START Dataset content
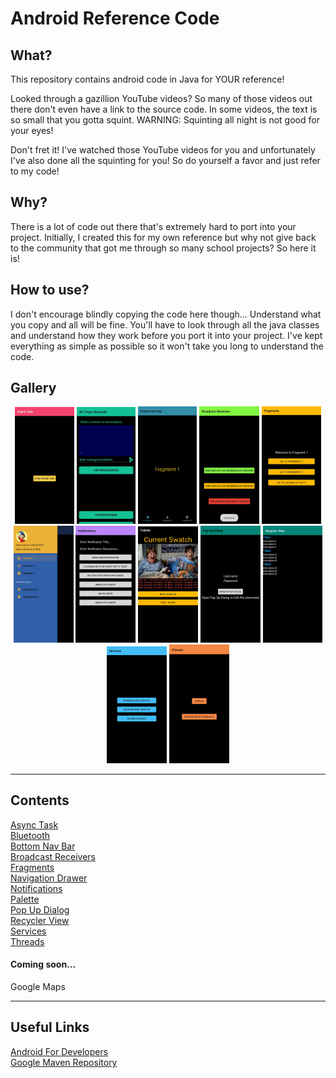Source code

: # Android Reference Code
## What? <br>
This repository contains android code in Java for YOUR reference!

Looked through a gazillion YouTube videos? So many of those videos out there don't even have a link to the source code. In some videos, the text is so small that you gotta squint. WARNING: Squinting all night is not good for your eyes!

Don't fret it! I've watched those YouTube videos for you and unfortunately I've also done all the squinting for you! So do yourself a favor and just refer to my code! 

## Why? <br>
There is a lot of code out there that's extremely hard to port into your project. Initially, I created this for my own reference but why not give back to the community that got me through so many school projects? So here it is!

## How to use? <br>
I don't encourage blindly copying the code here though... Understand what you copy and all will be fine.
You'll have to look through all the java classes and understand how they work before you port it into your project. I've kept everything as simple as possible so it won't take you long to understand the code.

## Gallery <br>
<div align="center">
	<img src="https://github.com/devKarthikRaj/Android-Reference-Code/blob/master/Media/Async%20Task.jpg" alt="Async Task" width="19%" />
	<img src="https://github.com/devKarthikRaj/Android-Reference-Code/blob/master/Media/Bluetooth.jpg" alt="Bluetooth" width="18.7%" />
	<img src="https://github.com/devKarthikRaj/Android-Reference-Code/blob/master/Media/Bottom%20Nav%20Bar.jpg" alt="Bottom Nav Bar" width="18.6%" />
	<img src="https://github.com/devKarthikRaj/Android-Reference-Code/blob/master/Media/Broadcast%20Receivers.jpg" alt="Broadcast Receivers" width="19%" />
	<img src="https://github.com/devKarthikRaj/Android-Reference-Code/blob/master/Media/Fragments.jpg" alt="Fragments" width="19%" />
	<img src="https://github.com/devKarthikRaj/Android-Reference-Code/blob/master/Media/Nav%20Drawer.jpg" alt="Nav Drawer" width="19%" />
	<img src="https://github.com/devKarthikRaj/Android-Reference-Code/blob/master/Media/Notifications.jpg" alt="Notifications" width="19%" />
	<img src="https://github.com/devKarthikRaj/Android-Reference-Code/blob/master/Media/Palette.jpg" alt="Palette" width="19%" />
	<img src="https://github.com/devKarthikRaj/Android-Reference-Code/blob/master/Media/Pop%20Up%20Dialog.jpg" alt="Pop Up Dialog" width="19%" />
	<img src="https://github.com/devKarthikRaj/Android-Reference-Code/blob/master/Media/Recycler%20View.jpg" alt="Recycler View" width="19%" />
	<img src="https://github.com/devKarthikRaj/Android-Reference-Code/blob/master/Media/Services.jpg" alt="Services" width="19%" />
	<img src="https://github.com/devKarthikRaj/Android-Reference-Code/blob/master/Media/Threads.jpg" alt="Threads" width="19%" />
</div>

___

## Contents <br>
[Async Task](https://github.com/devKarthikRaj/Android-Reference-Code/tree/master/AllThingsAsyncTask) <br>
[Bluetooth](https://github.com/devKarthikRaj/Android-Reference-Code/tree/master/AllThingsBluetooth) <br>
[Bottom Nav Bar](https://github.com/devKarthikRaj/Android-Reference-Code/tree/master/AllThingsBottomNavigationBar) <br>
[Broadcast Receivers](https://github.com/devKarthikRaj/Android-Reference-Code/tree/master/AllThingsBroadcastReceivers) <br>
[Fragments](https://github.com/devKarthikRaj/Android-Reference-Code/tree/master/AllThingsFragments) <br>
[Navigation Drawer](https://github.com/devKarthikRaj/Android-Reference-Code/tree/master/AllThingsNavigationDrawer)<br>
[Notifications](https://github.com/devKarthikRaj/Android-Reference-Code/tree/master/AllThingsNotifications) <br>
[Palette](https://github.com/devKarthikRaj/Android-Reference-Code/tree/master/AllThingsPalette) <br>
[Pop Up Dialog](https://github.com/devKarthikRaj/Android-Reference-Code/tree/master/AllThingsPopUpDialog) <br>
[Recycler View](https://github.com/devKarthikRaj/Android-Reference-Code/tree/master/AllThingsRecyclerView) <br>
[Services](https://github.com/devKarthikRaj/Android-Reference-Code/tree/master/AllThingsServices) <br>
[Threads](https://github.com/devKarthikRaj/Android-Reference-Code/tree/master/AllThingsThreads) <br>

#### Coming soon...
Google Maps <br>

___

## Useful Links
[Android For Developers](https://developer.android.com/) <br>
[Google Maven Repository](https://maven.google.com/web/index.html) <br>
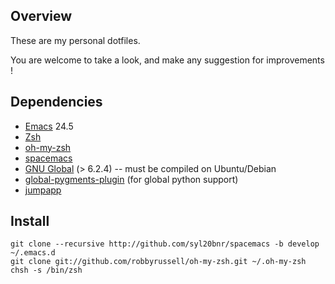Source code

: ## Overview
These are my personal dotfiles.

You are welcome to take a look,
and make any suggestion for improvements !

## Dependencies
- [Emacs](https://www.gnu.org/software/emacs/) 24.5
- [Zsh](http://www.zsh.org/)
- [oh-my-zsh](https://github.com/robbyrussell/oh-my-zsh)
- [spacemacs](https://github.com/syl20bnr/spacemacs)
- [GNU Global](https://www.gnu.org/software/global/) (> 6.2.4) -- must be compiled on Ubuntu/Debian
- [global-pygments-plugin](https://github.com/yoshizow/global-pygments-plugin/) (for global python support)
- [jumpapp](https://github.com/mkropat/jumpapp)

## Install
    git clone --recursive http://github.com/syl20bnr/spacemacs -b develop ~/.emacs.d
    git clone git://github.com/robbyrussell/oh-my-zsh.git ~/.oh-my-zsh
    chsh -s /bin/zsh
END Dataset content
**Directions**
From the entries above, copy every line containing the word "robbyrussell".

**Solution**
- [oh-my-zsh](https://github.com/robbyrussell/oh-my-zsh)
    git clone git://github.com/robbyrussell/oh-my-zsh.git ~/.oh-my-zsh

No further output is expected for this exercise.